This will make sure that some_function actually returns an integer.

Annotations can also be used for type up- and downcasts. For example if you receive a value y of type Union[A, B] you can run

z: A = y

This will cast y to type A in the type system but will not check the type during runtime. Use with care.

The other way around, if you receive a value of type A but you may want to use it as a Union[A, B] you can run

z: Union[A, B] = y

This will allow you to also store objects of type B in z later in the code.

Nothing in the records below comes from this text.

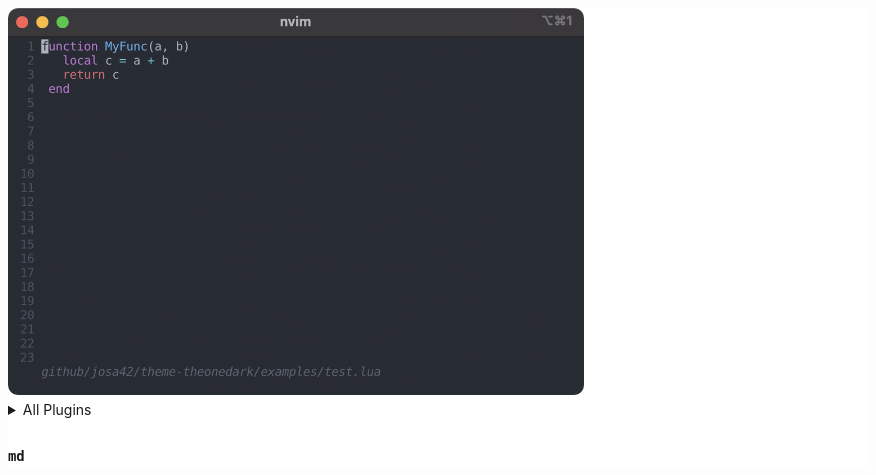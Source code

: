 <img style="width: 67%;" src="../screenshots/vim-test.lua-polyglot.png" />

<details><summary>All Plugins</summary></details>

### `md`

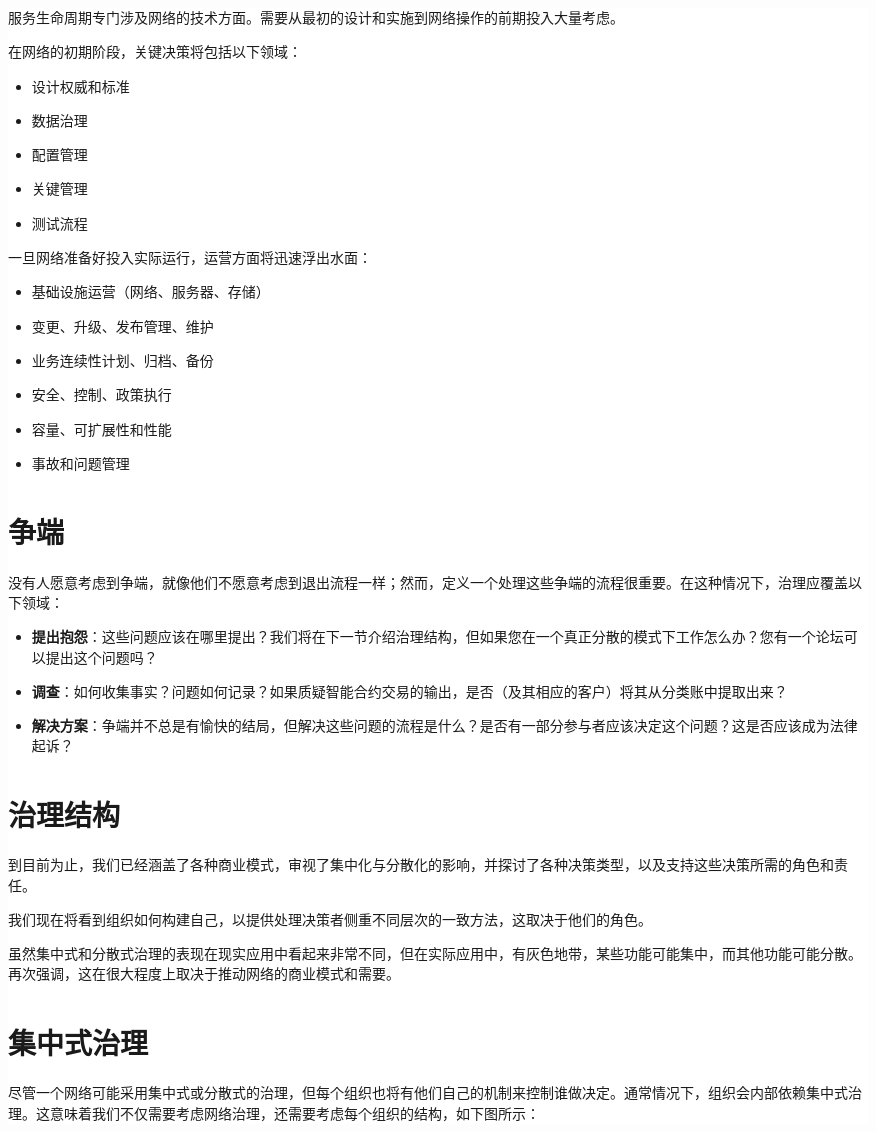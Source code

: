 服务生命周期专门涉及网络的技术方面。需要从最初的设计和实施到网络操作的前期投入大量考虑。

在网络的初期阶段，关键决策将包括以下领域：

+   设计权威和标准

+   数据治理

+   配置管理

+   关键管理

+   测试流程

一旦网络准备好投入实际运行，运营方面将迅速浮出水面：

+   基础设施运营（网络、服务器、存储）

+   变更、升级、发布管理、维护

+   业务连续性计划、归档、备份

+   安全、控制、政策执行

+   容量、可扩展性和性能

+   事故和问题管理

# 争端

没有人愿意考虑到争端，就像他们不愿意考虑到退出流程一样；然而，定义一个处理这些争端的流程很重要。在这种情况下，治理应覆盖以下领域：

+   **提出抱怨**：这些问题应该在哪里提出？我们将在下一节介绍治理结构，但如果您在一个真正分散的模式下工作怎么办？您有一个论坛可以提出这个问题吗？

+   **调查**：如何收集事实？问题如何记录？如果质疑智能合约交易的输出，是否（及其相应的客户）将其从分类账中提取出来？

+   **解决方案**：争端并不总是有愉快的结局，但解决这些问题的流程是什么？是否有一部分参与者应该决定这个问题？这是否应该成为法律起诉？

# 治理结构

到目前为止，我们已经涵盖了各种商业模式，审视了集中化与分散化的影响，并探讨了各种决策类型，以及支持这些决策所需的角色和责任。

我们现在将看到组织如何构建自己，以提供处理决策者侧重不同层次的一致方法，这取决于他们的角色。

虽然集中式和分散式治理的表现在现实应用中看起来非常不同，但在实际应用中，有灰色地带，某些功能可能集中，而其他功能可能分散。再次强调，这在很大程度上取决于推动网络的商业模式和需要。

# 集中式治理

尽管一个网络可能采用集中式或分散式的治理，但每个组织也将有他们自己的机制来控制谁做决定。通常情况下，组织会内部依赖集中式治理。这意味着我们不仅需要考虑网络治理，还需要考虑每个组织的结构，如下图所示：
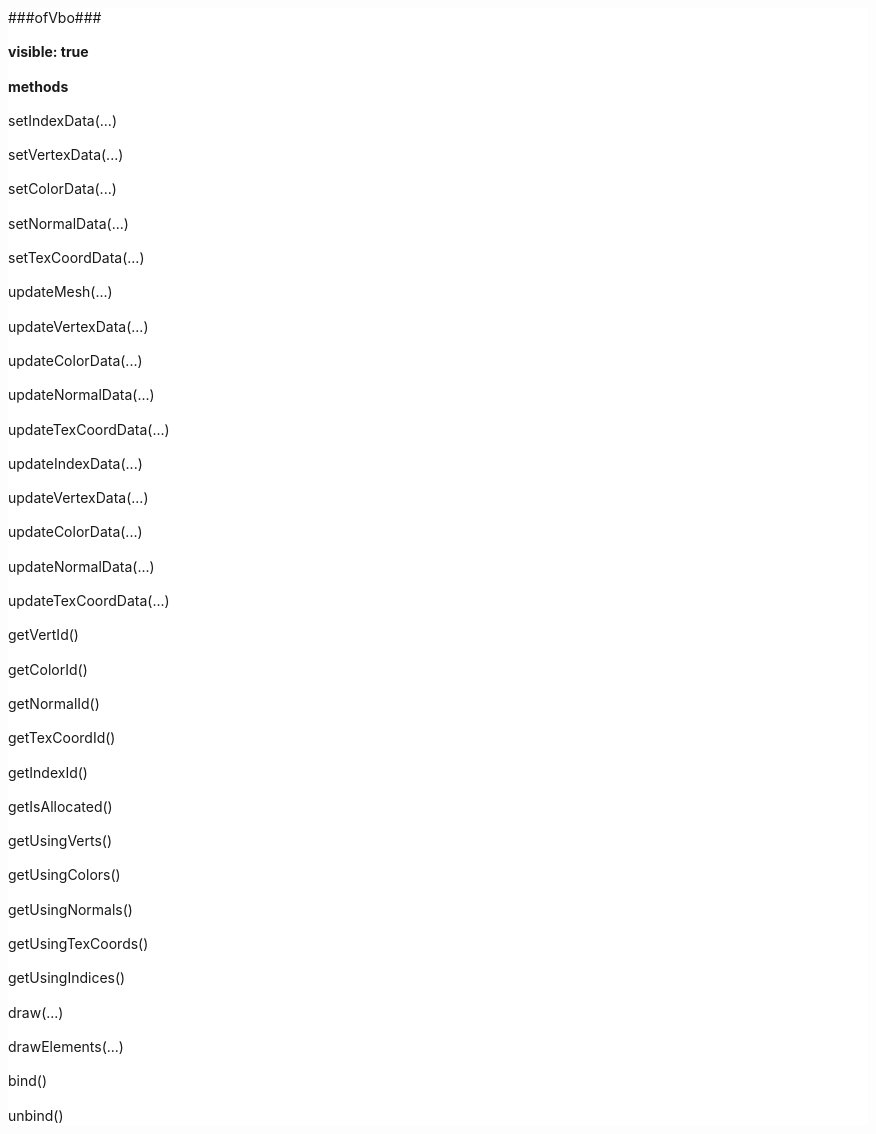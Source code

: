 ###ofVbo###

__visible: true__

__methods__

setIndexData(...)

setVertexData(...)

setColorData(...)

setNormalData(...)

setTexCoordData(...)

updateMesh(...)

updateVertexData(...)

updateColorData(...)

updateNormalData(...)

updateTexCoordData(...)

updateIndexData(...)

updateVertexData(...)

updateColorData(...)

updateNormalData(...)

updateTexCoordData(...)

getVertId()

getColorId()

getNormalId()

getTexCoordId()

getIndexId()

getIsAllocated()

getUsingVerts()

getUsingColors()

getUsingNormals()

getUsingTexCoords()

getUsingIndices()

draw(...)

drawElements(...)

bind()

unbind()
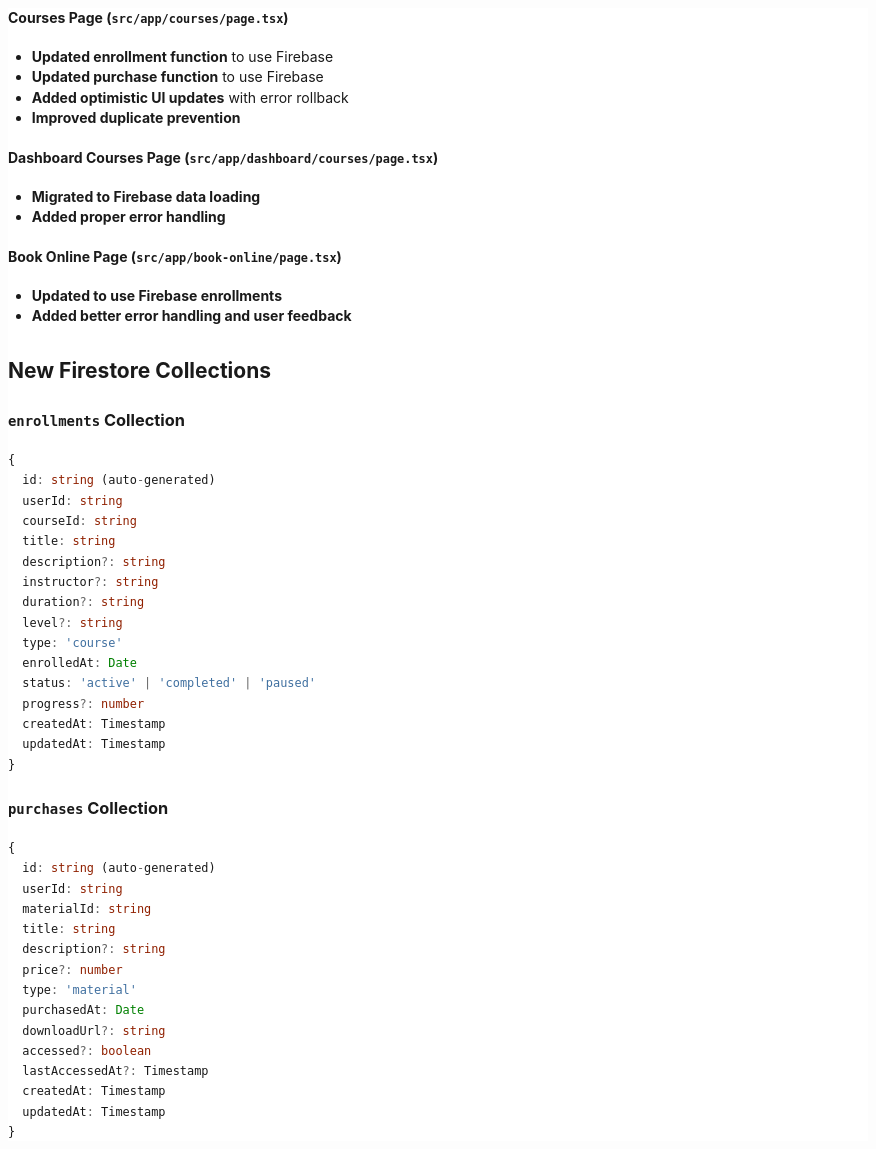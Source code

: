#### Courses Page (`src/app/courses/page.tsx`)
- **Updated enrollment function** to use Firebase
- **Updated purchase function** to use Firebase
- **Added optimistic UI updates** with error rollback
- **Improved duplicate prevention**

#### Dashboard Courses Page (`src/app/dashboard/courses/page.tsx`)
- **Migrated to Firebase data loading**
- **Added proper error handling**

#### Book Online Page (`src/app/book-online/page.tsx`)
- **Updated to use Firebase enrollments**
- **Added better error handling and user feedback**

## New Firestore Collections

### `enrollments` Collection
```typescript
{
  id: string (auto-generated)
  userId: string
  courseId: string
  title: string
  description?: string
  instructor?: string
  duration?: string
  level?: string
  type: 'course'
  enrolledAt: Date
  status: 'active' | 'completed' | 'paused'
  progress?: number
  createdAt: Timestamp
  updatedAt: Timestamp
}
```

### `purchases` Collection
```typescript
{
  id: string (auto-generated)
  userId: string
  materialId: string
  title: string
  description?: string
  price?: number
  type: 'material'
  purchasedAt: Date
  downloadUrl?: string
  accessed?: boolean
  lastAccessedAt?: Timestamp
  createdAt: Timestamp
  updatedAt: Timestamp
}
```
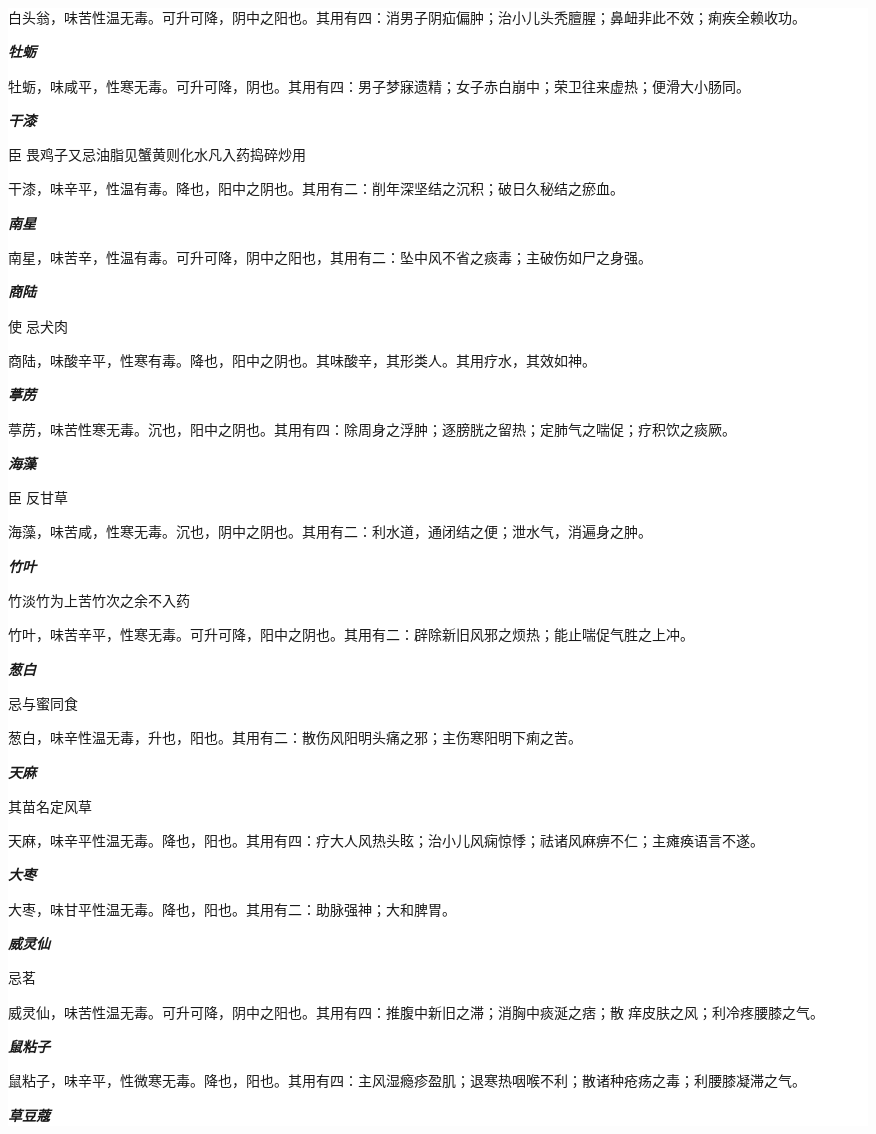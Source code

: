 白头翁，味苦性温无毒。可升可降，阴中之阳也。其用有四：消男子阴疝偏肿；治小儿头秃膻腥；鼻衄非此不效；痢疾全赖收功。  

***牡蛎***  

牡蛎，味咸平，性寒无毒。可升可降，阴也。其用有四：男子梦寐遗精；女子赤白崩中；荣卫往来虚热；便滑大小肠同。  

***干漆***  

臣 畏鸡子又忌油脂见蟹黄则化水凡入药捣碎炒用  

干漆，味辛平，性温有毒。降也，阳中之阴也。其用有二：削年深坚结之沉积；破日久秘结之瘀血。  

***南星***  

南星，味苦辛，性温有毒。可升可降，阴中之阳也，其用有二：坠中风不省之痰毒；主破伤如尸之身强。  

***商陆***  

使 忌犬肉  

商陆，味酸辛平，性寒有毒。降也，阳中之阴也。其味酸辛，其形类人。其用疗水，其效如神。  

***葶苈***  

葶苈，味苦性寒无毒。沉也，阳中之阴也。其用有四：除周身之浮肿；逐膀胱之留热；定肺气之喘促；疗积饮之痰厥。  

***海藻***  

臣 反甘草  

海藻，味苦咸，性寒无毒。沉也，阴中之阴也。其用有二：利水道，通闭结之便；泄水气，消遍身之肿。  

***竹叶***  

 竹淡竹为上苦竹次之余不入药  

竹叶，味苦辛平，性寒无毒。可升可降，阳中之阴也。其用有二：辟除新旧风邪之烦热；能止喘促气胜之上冲。  

***葱白***  

忌与蜜同食  

葱白，味辛性温无毒，升也，阳也。其用有二：散伤风阳明头痛之邪；主伤寒阳明下痢之苦。  

***天麻***  

其苗名定风草  

天麻，味辛平性温无毒。降也，阳也。其用有四：疗大人风热头眩；治小儿风痫惊悸；祛诸风麻痹不仁；主瘫痪语言不遂。  

***大枣***  

大枣，味甘平性温无毒。降也，阳也。其用有二：助脉强神；大和脾胃。  

***威灵仙***  

忌茗  

威灵仙，味苦性温无毒。可升可降，阴中之阳也。其用有四：推腹中新旧之滞；消胸中痰涎之痞；散 痒皮肤之风；利冷疼腰膝之气。  

***鼠粘子***  

鼠粘子，味辛平，性微寒无毒。降也，阳也。其用有四：主风湿瘾疹盈肌；退寒热咽喉不利；散诸种疮疡之毒；利腰膝凝滞之气。  

***草豆蔻***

Note that the type of a variable can not be changed after initialization. This is true as of version 0.19.0 and may change again in a later version.

Tuple Assignments

Opshin supports Python's tuple assignment syntax:

a, b = 3, 7

Conditional Statements

Opshin uses if, elif and else statements for conditional control flow. elif is a short form of else if and behaves like you would expect it.

if

n = 4
if n < 5:
    print("Less than 5.")
elif n == 5:
    print("Equal to 5.")
else:
    print("Greater than 5.")

pass

This statement does not do anything. It is mainly used to show the compiler that you respect an indent for an otherwise empty control flow branch.

if check:
    pass
else:
    some_important_function()

assert

The assert statement is an important tool in Smart Contracts to check that conditions of the contract are met. It checks that a statement is correct and otherwise immediately halts the contract with an error message if provided.

assert money_locked_in_contract >= 100000, f"Expected 100000 but only received {money_locked_in_contract}"

Semantically it can be imagined like this:

if condition_met:
    pass
else:
    print(error_message)
    <fails contract>

Informative error messages will save you plenty of time when executing and debugging your off-chain transactions.

Loop Statements

Opsin supports both while and for loops.

while loops

while loops in Opshin work just like in Python. They have a body and a boolean expression and the code in the body is looped while the boolean expression returns True.

count = 0

while count < 5:
    print("'count' is ", count, ".")
    count += 1

for loops

for loops are use for iterating over lists and other iterables. The loop through the elements of the iterable and executes the code in the block using the element from the list.

names = ["Ada", "Voltaire", "Basho"]
for name in names:
    print(name)

for i in range(10):
    ...

Dictionaries are also iterables and they can be iterated over using a for loop:

scores = {"Byron": 1200, "Vasil": 900, "Ada": 1790, "Shelley": 1400}

# Iterating over the keys and values using '.items()'
for name, score in scores.items():
    print(name + " scored: " + str(score))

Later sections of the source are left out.